Using this information, we can can see that to maximize the above sum, it is enough to pick the $x_i$'s as the eigenvectors associated with the $r$ largest eigenvalues of $A^TA$.
This can be done recursively. First, we choose $x_1$ to the eigenvector associated with $\lambda_1$, as this is the best we can do. Now, we need to choose $x_2$. Since, it has to be orthogonal to $x_1$, the best choice is to pick $x_2$ to be eigenvector associated with $\lambda_2$. And so on..
This leads to the result that the maximum of $||X^TA||_F^2$ over all rank-$r$ matrices $X$ such that $X^TX=I$ is given by $\sum_{i=1}^r\lambda_i$ or, equivalently, to the sum of the $r$ largest singular values of $A$.
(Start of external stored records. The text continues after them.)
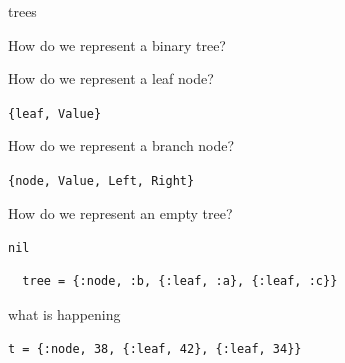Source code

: \begin{frame}[fragile]{trees}

\pause How do we represent a binary tree?


\vspace{10pt}
\pause How do we represent a leaf node?

\vspace{10pt}
{\tt \{leaf, Value\}}

\vspace{20pt}
\pause How do we represent a branch node?

\vspace{10pt}
{\tt \{node, Value, Left, Right\}}

\vspace{10pt}
\pause How do we represent an empty tree?

\vspace{10pt}
{\tt nil}


\vspace{10pt}

\begin{verbatim}
  tree = {:node, :b, {:leaf, :a}, {:leaf, :c}}
\end{verbatim}


\end{frame}


\begin{frame}{what is happening}

{\tt t = \{:node, 38, \{:leaf, 42\}, \{:leaf, 34\}\}}

\pause \vspace{20pt}


\end{frame}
This leads to the final result that the maximum of $||X^TA||_F$ over all rank-$r$ matrices $X$ such that $X^TX=I$ is equal to the square root of the sum of the $r$ largest singular values of $A$.
I will assume that $r \leq n$. Otherwise, there's some extra "bookkeeping" to be done regarding the singular values of $A$.
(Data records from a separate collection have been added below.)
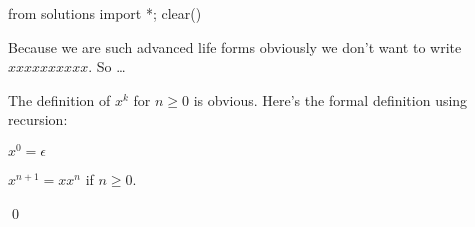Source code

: \begin{python0}
from solutions import *; clear()
\end{python0}

 Because we are such advanced life forms obviously we don't want
 to write $xxxxxxxxxx$. So \ldots

 \begin{defn}  
 The definition of $x^k$ for $n \geq 0$ is obvious.
 Here's the formal definition using recursion:
 \begin{tightlist}
  \item $x^0 = \epsilon$
  \item $x^{n+1} = x x^n$ if $n \geq 0$.
 \end{tightlist}
 \qed
\end{defn}

 \newpage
It's easy to show that taking $X$ to be the leading left singular vectors of $A$ (i.e. the leading columns of $U$) yields $\|X^TA\| = \sigma_1^2 + \cdots + \sigma_r^2$, where $\sigma_1 \geq \cdots \geq \sigma_n$ denote the singular values of $A$. To show that this is the maximal possible value of $\|X^TA\|$, it suffices to show that $\sigma_i(A) \geq \sigma_i(X^TA)$ for all $i = 1,\dots,r$.
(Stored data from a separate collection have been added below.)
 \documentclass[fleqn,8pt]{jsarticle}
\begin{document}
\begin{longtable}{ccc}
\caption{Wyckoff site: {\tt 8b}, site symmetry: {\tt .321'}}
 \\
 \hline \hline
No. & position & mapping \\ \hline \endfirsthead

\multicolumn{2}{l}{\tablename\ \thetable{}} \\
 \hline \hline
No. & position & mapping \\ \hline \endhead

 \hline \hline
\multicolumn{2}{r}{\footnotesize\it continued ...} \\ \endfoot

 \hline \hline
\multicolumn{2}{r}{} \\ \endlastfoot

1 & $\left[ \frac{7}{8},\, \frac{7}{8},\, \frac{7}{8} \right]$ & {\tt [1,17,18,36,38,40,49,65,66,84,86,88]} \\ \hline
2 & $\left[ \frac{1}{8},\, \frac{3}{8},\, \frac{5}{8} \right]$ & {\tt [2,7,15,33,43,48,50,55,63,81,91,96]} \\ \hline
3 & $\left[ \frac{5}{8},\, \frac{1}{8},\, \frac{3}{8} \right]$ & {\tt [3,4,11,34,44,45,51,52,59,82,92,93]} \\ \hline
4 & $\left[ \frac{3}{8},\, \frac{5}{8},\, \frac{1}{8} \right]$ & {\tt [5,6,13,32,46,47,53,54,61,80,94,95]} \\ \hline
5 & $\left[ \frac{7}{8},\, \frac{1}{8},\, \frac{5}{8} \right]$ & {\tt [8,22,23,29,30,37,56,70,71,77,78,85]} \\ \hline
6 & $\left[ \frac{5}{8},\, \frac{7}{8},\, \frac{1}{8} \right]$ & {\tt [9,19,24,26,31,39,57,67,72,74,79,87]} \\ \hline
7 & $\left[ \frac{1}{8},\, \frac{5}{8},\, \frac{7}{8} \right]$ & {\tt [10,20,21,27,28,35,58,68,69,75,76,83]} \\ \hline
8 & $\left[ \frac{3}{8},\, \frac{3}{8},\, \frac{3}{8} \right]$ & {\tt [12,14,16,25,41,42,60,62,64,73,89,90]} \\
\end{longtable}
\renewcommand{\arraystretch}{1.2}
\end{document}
One strategy is to use the Courant-Fischer (min-max) theorem, noting that $\|X^Tv\| \leq \|v\|$ holds for all vectors $v$. Another approach is to note that for any such $X$, there exists a $Y$ such that $U = [X\ \ Y]$ is square with orthonormal columns and hence unitary. Note that $A$ has the same singular values as the matrix $$ U^TA = \pmatrix{X^TA\\ Y^TA}. $$ Now, the singular values of $U^TA$ are the positive eigenvalues of the block-matrix $$ \pmatrix{0 & (U^TA)^T\\ U^TA & 0} = \pmatrix{0 & A^TX & A^TY\\X^TA & 0 & 0\\Y^TA & 0 & 0}. $$ By Cauchy's interlacing theorem, these eigenvalues interlace the positive eigenvalues of the principal submatrix $$ \pmatrix{0 & (X^TA)^T\\ X^TA & 0}, $$ whose positive eigenvalues are the singular values of $X^TA$.